Mengenal Situs Trowulan
Situs Trowulan merupakan situs perkotaan klasik dan satu-satunya di Indonesia. Wilayah dengan luas 11 km x 9 km berada di 4 kecamatan dari dua kabupaten. Yaitu Kecamatan  Trowulan dan Sooko yang berada di Kabupaten Mojokerto serta Kecamatan Mojoagung dan Mojowarno berada di Kabupaten Jombang.
Penelitian yang dilakukan di situs trowulan dimulai pada tahun 1815 sampai sekarang. Diperkirakan masih banyak benda-benda peninggalan Kerajaan Majapahit yang belum ditemukan.
Didalam Situs Trowulan ini menjadi tempat terakumulasinya aneka benda peninggalan kota di jaman Majapahit. Meski belum bisa dipastikan posisi persis keraton dari Kerjaan Hindu-Budha tersebut. Adapun situs-situs yang tersebar meliputi situs upacara, situs agama, situs bangunan suci, situs industri, situs perjagalan, situs makam, situs sawah, situs pasar, situs kanal, dan situs waduk.
Pada kesempatan itu kami hanya sempat mengunjungi tiga objek saja. Yang pertama adalah Museum Trowulan (Pusat Informasi Majapahit), Gapura Bajang Ratu dan Situs Pendopo Agung.
Museum Trowulan
Bisa dikatakan Museum Trowulan harus menjadi lokasi pertama sebelum mengunjungi objek-objek lain yang berada di Situs Trowulan. Karena semua artefak-artefak bersejarah di simpan dan dipamerkan disini.
Memasuki area museum, kami disambut dengan taman yang luas dan tertata rapi serta banyak pohon-pohon besar yang membuat kawasan ini semakin asri. Halamannya pun luas dan bersih yang menambah kenyamanan saat berkunjung.
Pada tahun 1924 oleh bupati Mojokerto yang bekerjasama dengan arsitek Belanda menginisiasi perkumpulan diberi nama Oudheeidkundige Vereeneging Majapahit (OVM). OVM bertujuan untuk meneliti peninggalan-peninggalan Majapahit. Kemudian pada tahun 1926 terbentuk bangunan tempat menyimpan benda-benda bersejarah tersebut dan dikenal dengan nama Museum Trowulan.
Museum Trowulan terbagi menjadi 3 kelompok, yaitu Koleksi tanah liat, koleksi keramik, koleksi logam dan koleksi Batu.

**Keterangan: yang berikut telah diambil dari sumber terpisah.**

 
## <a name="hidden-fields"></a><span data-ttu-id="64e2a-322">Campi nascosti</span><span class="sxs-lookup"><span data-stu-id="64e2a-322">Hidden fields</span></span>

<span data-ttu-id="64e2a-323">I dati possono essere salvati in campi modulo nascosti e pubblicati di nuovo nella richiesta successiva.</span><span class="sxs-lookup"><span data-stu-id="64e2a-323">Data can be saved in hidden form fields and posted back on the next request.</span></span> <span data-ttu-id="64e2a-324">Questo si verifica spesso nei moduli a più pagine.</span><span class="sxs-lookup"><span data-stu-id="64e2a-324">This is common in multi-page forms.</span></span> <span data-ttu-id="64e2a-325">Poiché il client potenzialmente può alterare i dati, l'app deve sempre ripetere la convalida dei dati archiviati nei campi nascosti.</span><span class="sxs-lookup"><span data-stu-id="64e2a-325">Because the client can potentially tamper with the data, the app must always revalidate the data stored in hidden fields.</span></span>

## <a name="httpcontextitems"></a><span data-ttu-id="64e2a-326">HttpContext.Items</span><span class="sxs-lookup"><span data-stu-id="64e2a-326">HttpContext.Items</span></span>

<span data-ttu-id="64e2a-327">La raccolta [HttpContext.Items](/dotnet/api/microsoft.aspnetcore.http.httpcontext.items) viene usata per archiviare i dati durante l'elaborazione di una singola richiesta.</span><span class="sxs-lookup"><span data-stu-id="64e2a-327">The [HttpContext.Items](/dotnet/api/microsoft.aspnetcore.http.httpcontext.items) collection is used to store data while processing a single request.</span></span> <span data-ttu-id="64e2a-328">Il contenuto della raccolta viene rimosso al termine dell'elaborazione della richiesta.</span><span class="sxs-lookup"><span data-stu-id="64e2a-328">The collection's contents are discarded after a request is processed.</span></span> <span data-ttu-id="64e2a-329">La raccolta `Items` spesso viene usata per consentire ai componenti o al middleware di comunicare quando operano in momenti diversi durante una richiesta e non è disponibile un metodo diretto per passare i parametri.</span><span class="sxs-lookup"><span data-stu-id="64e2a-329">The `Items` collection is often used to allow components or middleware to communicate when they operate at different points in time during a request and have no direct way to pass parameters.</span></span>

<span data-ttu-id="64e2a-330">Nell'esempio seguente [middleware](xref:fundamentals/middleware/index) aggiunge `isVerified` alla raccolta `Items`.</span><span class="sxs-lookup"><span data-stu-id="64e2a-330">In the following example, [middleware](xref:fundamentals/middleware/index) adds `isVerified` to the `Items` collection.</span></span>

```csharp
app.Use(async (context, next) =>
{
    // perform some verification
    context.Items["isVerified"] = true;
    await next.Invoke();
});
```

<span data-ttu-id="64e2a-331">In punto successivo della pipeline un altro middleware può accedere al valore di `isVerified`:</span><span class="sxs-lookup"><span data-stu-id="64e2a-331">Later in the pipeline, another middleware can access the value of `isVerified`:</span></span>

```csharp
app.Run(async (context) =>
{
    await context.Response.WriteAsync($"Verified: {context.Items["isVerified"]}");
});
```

Koleksi Batu yang pertama kali kami datangi. Berada dibangunan sendiri dan terletak dibelakang bangunan utama. Bangunan dengan konsep terbuka untuk menyimpan artefak berbahan batu seperti komponen candi, arca, relief dan prasasti.
Setelah itu kami beralih pada bangunan utama yang ada didepan. Gedung ini menjadi tempat dipamerkannya koleksi keramik, logam dan tanah liat. Disini ruangan dibagi dua dengan lobi yang berada diantaranya. Satu sisi ruangan dengan pendingin udara sebagai tempat dipamerkannya koleksi logam dan keramik. Sementara ruangan lainnya berisi koleksi tanah liat.
Melihat artefak-artefak tentu sangat membosankan untuk anak-anak. Maka saya menjadi tour guide dadakan. Berbekal pada papan informasi yang tersedia di setiap objek ditambah sedikit kreatifitas jadilah kunjungan ini sesuatu yang sangat menarik.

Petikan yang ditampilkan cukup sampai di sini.